Saved entries:
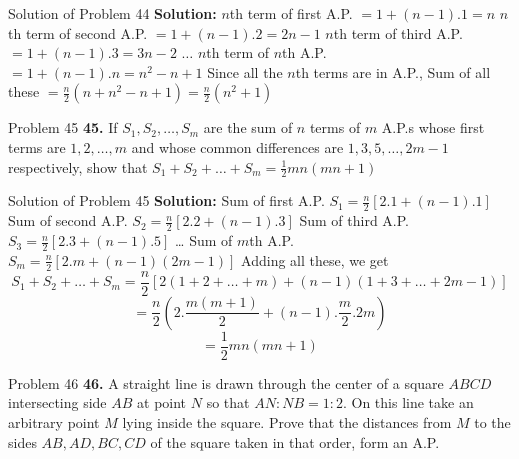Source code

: \documentclass[aspectratio=1610,8pt]{beamer}
\begin{document}
\begin{frame}{Solution of Problem 44}
  \textbf{Solution:} $n$th term of first A.P. $= 1 + (n - 1).1 = n$
  \linebreak\linebreak
  $n$th term of second A.P. $= 1 + (n - 1).2 = 2n - 1$
  \linebreak\linebreak
  $n$th term of third A.P. $= 1 + (n - 1).3 = 3n - 2$
  \linebreak\linebreak
  $\ldots$
  \linebreak\linebreak
  $n$th term of $n$th A.P. $= 1 + (n - 1).n = n^2 - n + 1$
  \linebreak\linebreak
  Since all the $n$th terms are in A.P., Sum of all these $= \frac{n}{2}(n + n^2 - n + 1) = \frac{n}{2}(n^2 + 1)$
\end{frame}
\begin{frame}{Problem 45}
  \textbf{45.} If $S_1, S_2, \ldots, S_m$ are the sum of $n$ terms of $m$ A.P.s whose first terms are $1, 2, \ldots, m$ and whose
  common differences are $1, 3, 5, \ldots, 2m - 1$ respectively, show that $S_1 + S_2 + \ldots + S_m = \frac{1}{2}mn(mn + 1)$
\end{frame}
\begin{frame}{Solution of Problem 45}
  \textbf{Solution:} Sum of first A.P. $S_1 = \frac{n}{2}[2.1 + (n - 1).1]$
  \linebreak\linebreak
  Sum of second A.P. $S_2 = \frac{n}{2}[2.2 + (n - 1).3]$
  \linebreak\linebreak
  Sum of third A.P. $S_3 = \frac{n}{2}[2.3 + (n - 1).5]$
  \linebreak\linebreak
  \ldots
  \linebreak\linebreak
  Sum of $m$th A.P. $S_m = \frac{n}{2}[2.m + (n - 1)(2m - 1)]$
  \linebreak\linebreak
  Adding all these, we get
  $$S_1 + S_2 + \ldots + S_m = \frac{n}{2}[2(1 + 2 + \ldots + m) + (n - 1)(1 + 3 + \ldots + 2m - 1)]$$
  $$= \frac{n}{2}\left(2.\frac{m(m + 1)}{2} + (n - 1).\frac{m}{2}.2m\right)$$
  $$= \frac{1}{2}mn(mn + 1)$$
\end{frame}
\begin{frame}{Problem 46}
  \textbf{46.} A straight line is drawn through the center of a square $ABCD$ intersecting side $AB$ at point $N$ so that $AN:NB =
  1:2.$ On this line take an arbitrary point $M$ lying inside the square. Prove that the distances from $M$ to the sides $AB, AD,
  BC, CD$ of the square taken in that order, form an A.P.
\end{frame}
\end{document}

TRY IT:
Copy the stretch of the records above that runs from the line with "Since all the" through the line with "3 + \ldots + 2m - 1)]$$". Both end lines belong in the copy, and nothing else does.

YOUR RESPONSE:
  Since all the $n$th terms are in A.P., Sum of all these $= \frac{n}{2}(n + n^2 - n + 1) = \frac{n}{2}(n^2 + 1)$
\end{frame}
\begin{frame}{Problem 45}
  \textbf{45.} If $S_1, S_2, \ldots, S_m$ are the sum of $n$ terms of $m$ A.P.s whose first terms are $1, 2, \ldots, m$ and whose
  common differences are $1, 3, 5, \ldots, 2m - 1$ respectively, show that $S_1 + S_2 + \ldots + S_m = \frac{1}{2}mn(mn + 1)$
\end{frame}
\begin{frame}{Solution of Problem 45}
  \textbf{Solution:} Sum of first A.P. $S_1 = \frac{n}{2}[2.1 + (n - 1).1]$
  \linebreak\linebreak
  Sum of second A.P. $S_2 = \frac{n}{2}[2.2 + (n - 1).3]$
  \linebreak\linebreak
  Sum of third A.P. $S_3 = \frac{n}{2}[2.3 + (n - 1).5]$
  \linebreak\linebreak
  \ldots
  \linebreak\linebreak
  Sum of $m$th A.P. $S_m = \frac{n}{2}[2.m + (n - 1)(2m - 1)]$
  \linebreak\linebreak
  Adding all these, we get
  $$S_1 + S_2 + \ldots + S_m = \frac{n}{2}[2(1 + 2 + \ldots + m) + (n - 1)(1 + 3 + \ldots + 2m - 1)]$$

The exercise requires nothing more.